To do that, though, they must better themselves. Thinking all is well is what got them into this. 

It was late in that press conference when Barta was asked how he and Ferentz could not see the problems within the program.

"Again, I go back to, were we asking the right questions?" Barta said. " Were they comfortable, even though they were anonymous in the surveys, being frank with us? The answer is probably not. So we've got to find a better way, as Kirk was saying, to get people to feel comfortable speaking freely, and we have to make sure that they have a place they can go if they're not comfortable talking to me, if they're not comfortable talking to Kirk or anybody on his staff. 

"We just have to make sure, one, we're listening, and two, they have a place to go if they don't think we are listening. I thought things were improving. I was wrong. We've acknowledged that, and we're working hard to move forward."

Asked if there was systemic racism within the program, Barta said, "I'm not an expert in what systemic means. Did we have a culture that was not fair? Yeah.

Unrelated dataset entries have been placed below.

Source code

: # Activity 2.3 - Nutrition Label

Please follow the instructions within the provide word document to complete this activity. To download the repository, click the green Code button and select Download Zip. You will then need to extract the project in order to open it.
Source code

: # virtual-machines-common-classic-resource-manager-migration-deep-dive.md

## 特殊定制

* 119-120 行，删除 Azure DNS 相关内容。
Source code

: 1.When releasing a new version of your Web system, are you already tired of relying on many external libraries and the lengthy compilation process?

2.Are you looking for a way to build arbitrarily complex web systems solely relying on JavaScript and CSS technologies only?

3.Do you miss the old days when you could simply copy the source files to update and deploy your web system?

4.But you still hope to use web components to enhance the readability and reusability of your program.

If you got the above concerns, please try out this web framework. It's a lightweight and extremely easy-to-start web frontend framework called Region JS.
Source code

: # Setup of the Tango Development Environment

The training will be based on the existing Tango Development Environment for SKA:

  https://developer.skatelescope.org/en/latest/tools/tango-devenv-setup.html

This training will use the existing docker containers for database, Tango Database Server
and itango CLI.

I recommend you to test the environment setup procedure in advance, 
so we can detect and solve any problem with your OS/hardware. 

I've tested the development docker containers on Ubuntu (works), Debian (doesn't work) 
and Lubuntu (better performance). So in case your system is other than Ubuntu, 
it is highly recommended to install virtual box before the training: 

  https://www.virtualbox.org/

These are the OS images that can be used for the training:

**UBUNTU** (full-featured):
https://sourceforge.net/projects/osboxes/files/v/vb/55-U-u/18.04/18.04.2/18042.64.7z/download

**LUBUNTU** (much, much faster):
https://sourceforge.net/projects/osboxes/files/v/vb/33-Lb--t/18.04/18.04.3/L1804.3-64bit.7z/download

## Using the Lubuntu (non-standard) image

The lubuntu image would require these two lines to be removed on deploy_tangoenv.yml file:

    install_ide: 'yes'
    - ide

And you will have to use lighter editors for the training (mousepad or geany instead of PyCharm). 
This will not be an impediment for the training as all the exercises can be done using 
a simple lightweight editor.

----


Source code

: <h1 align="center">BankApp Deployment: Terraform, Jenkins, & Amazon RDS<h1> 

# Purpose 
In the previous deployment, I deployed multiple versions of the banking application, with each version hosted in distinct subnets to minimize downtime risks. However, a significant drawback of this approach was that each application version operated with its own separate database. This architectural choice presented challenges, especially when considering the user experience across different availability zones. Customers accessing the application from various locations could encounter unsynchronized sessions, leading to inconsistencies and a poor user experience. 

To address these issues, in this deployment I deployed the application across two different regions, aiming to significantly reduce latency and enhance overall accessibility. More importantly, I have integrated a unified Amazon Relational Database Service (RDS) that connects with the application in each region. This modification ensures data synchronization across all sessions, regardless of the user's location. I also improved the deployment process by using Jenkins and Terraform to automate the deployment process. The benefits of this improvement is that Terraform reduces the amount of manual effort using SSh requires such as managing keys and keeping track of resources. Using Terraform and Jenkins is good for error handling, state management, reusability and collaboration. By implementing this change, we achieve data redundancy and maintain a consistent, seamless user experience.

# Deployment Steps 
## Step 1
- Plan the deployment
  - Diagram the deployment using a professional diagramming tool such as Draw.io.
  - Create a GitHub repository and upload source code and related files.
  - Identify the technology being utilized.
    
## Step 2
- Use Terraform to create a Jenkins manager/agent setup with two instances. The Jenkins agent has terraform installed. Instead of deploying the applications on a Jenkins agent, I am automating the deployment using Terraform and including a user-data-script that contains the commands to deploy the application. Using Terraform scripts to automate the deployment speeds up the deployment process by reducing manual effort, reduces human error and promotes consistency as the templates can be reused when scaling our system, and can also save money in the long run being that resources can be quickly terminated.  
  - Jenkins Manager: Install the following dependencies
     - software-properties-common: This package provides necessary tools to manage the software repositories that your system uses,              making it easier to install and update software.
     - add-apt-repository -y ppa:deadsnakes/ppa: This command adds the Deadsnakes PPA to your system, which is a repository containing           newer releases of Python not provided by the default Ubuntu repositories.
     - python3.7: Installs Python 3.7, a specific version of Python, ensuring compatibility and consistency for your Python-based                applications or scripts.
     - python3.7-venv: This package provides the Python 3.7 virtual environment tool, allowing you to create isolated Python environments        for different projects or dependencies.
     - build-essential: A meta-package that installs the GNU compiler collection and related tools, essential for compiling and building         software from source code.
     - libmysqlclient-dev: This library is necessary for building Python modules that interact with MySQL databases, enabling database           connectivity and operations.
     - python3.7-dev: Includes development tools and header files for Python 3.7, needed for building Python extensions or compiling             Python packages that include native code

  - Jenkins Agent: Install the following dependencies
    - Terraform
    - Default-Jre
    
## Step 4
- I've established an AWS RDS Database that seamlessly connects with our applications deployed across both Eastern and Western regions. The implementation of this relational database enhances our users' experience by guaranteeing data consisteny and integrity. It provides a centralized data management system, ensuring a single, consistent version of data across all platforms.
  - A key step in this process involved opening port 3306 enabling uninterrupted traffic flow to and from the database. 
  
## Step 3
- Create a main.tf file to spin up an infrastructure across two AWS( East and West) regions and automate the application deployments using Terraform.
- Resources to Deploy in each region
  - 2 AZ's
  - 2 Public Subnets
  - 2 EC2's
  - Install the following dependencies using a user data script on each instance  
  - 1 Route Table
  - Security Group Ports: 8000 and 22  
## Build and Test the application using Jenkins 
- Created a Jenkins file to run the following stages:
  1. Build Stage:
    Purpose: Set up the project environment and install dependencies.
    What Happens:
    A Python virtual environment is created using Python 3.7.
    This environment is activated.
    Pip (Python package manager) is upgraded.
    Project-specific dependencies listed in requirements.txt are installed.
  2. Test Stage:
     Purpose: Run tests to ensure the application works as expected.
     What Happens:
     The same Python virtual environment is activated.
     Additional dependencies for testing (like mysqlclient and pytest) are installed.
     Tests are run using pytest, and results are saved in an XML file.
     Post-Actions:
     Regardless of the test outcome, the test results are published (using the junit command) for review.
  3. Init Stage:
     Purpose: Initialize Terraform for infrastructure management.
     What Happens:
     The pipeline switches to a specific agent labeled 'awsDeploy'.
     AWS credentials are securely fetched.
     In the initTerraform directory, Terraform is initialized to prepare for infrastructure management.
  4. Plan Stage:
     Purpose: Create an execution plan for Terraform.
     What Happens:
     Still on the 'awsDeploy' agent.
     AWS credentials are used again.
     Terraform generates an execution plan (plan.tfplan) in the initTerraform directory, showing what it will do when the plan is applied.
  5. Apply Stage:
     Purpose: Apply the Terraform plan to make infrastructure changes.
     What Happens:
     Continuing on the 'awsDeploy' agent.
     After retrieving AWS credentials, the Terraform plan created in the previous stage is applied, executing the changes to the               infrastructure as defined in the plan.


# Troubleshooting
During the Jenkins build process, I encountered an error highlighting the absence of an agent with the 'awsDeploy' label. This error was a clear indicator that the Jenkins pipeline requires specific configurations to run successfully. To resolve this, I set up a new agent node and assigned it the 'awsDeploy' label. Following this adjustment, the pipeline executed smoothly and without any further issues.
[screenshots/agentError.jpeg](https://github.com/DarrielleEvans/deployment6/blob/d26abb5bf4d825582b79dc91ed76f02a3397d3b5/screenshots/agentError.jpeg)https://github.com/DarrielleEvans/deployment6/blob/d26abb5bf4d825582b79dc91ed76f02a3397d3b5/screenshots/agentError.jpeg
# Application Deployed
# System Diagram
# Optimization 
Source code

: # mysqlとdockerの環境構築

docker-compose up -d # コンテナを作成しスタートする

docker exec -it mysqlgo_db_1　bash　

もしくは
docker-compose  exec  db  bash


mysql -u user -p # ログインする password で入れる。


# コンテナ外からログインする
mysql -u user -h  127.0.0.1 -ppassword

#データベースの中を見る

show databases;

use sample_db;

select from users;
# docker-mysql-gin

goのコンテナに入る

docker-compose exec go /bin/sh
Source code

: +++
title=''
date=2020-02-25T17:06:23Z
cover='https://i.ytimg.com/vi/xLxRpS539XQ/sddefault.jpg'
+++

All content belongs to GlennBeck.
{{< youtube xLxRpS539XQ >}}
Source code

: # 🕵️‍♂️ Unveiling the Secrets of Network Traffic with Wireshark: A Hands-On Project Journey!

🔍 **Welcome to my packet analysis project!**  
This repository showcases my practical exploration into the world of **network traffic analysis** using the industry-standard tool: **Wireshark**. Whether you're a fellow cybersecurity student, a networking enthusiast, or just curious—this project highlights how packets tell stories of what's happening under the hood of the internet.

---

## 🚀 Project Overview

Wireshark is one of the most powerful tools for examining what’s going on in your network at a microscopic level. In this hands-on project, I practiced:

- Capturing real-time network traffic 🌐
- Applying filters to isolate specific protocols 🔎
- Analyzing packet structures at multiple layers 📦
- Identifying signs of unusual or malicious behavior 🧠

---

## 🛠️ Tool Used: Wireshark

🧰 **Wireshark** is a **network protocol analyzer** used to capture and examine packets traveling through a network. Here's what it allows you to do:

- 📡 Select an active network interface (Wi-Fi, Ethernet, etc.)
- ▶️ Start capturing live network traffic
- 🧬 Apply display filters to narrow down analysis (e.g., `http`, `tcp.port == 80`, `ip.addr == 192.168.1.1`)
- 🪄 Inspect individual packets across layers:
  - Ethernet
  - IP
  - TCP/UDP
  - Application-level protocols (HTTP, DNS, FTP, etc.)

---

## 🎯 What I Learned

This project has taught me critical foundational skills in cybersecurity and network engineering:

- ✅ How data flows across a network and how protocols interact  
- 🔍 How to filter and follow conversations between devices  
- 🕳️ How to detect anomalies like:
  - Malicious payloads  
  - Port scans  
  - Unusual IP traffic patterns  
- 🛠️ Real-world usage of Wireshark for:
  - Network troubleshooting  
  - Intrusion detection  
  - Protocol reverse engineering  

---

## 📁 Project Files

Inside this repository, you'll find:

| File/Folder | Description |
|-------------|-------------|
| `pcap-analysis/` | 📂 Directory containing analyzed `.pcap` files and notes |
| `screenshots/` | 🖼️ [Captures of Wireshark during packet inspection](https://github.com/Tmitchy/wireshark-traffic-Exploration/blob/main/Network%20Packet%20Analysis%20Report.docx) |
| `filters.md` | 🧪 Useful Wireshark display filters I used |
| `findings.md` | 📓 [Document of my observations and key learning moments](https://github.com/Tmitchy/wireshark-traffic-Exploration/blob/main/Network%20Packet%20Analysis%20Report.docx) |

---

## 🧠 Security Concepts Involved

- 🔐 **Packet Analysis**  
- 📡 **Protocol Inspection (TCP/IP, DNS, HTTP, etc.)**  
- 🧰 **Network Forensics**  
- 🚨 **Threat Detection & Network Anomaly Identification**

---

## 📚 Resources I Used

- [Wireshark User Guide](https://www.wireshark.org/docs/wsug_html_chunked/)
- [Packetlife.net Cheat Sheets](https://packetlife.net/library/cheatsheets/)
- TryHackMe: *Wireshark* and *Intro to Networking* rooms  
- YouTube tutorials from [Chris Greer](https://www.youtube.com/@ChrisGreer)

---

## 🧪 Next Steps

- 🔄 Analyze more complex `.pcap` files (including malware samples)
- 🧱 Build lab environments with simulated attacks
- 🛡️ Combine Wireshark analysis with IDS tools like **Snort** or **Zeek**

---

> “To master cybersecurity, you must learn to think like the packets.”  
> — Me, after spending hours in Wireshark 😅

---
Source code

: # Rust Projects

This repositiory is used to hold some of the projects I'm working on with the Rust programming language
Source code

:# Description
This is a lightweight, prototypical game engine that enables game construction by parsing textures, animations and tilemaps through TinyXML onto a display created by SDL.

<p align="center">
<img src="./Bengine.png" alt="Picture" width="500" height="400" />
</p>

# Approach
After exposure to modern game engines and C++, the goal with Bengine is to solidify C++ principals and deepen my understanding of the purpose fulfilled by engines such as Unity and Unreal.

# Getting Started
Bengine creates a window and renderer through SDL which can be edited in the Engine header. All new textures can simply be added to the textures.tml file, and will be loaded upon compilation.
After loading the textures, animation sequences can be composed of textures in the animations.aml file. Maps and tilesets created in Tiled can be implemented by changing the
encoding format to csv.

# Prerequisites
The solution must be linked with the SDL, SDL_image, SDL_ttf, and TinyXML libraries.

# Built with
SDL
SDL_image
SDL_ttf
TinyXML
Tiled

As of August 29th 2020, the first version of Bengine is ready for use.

Yeah, I believe that. I'm not ready to use a term for it, but we have to have an environment where everybody feels like they're being treated fairly and equitably, and we've learned that that wasn't happening across the board."

The review did indicate confidence in Ferentz as a leader, and Barta reiterated that.

"As I've described before, I have had a chance to work with Kirk now for 15 years, so that's a starting point," Barta said. "I've watched him make changes when he's needed to make changes during my time. I've listened and we've had several conversations about his desire to change, and so in this case (he) immediately took responsibility, immediately started working through and finding out where we needed to head, and then as I mentioned at the outset, I believed this would be the case, but I was very pleased to see that the conversations with former and current players confirmed what I believed, that Kirk is a leader that can move forward with this program."

Ferentz has admitted to his "blind spots" in his program. They're long gone, he says, and they have to be.

"I think if there's anybody in our program right now that's not changed from two months ago, then they're just not paying attention," Ferentz said. "Like, they're not paying attention."

His players are paying attention.

It's why they are "cautiously optimistic."

Iowa coach Kirk Ferentz listens to athletics director Gary Barta speak during Thursday's press conference. (Katina Zentz/Iowa City Press-Citizen for Imagn Content Services)

Iowa coach Kirk Ferentz listens to athletics director Gary Barta speak during Thursday's press conference. (Katina Zentz/Iowa City Press-Citizen for Imagn Content Services)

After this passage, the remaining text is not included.